DATA TO USE —
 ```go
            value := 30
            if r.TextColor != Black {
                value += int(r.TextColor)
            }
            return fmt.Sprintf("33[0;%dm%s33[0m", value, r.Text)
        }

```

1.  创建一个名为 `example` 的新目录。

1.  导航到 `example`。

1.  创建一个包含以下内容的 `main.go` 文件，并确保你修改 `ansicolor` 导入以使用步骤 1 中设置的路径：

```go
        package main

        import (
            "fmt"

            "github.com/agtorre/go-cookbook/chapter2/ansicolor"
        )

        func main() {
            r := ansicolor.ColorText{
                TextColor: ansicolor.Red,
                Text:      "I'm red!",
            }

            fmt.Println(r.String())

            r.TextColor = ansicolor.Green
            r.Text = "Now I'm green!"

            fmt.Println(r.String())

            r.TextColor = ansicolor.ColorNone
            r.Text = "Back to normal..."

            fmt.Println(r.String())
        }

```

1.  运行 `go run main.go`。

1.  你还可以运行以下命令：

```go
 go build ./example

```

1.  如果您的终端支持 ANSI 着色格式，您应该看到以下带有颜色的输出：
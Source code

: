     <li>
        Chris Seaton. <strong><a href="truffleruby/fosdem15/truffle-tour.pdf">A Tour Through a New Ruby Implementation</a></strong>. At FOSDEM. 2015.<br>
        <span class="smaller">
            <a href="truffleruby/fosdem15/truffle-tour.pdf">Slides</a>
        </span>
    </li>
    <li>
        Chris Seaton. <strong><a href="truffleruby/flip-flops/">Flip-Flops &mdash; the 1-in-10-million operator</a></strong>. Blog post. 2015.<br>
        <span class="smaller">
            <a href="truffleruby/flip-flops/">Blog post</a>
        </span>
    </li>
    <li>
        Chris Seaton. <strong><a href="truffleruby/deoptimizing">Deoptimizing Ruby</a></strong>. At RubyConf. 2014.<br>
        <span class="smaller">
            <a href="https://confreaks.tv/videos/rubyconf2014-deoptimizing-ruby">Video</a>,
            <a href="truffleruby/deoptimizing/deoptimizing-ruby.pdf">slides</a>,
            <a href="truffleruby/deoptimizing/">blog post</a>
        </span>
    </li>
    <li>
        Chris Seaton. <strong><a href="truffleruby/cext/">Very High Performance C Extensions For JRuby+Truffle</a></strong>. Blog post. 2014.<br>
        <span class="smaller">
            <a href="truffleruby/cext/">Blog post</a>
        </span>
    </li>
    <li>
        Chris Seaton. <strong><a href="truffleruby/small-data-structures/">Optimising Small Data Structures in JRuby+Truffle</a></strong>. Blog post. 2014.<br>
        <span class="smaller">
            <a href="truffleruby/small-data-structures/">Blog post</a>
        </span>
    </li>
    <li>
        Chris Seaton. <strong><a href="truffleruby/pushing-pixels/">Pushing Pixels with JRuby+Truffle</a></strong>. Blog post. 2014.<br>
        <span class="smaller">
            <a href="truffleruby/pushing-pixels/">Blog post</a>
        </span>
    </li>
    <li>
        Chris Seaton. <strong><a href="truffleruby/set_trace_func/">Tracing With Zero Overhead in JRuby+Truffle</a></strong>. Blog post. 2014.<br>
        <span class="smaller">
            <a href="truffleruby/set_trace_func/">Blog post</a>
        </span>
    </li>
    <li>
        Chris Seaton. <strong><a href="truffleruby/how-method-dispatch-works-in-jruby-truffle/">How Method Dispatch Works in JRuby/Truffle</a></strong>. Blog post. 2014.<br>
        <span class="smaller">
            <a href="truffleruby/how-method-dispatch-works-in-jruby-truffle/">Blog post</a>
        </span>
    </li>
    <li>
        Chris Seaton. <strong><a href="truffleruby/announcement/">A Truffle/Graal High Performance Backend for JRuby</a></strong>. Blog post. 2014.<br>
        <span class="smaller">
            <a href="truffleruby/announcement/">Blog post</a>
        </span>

WORK TO BE COMPLETED — Lines containing the word "example": copy each of them from the material.

THE COMPLETED TASK —
1.  创建一个名为 `example` 的新目录。
1.  导航到 `example`。
 go build ./example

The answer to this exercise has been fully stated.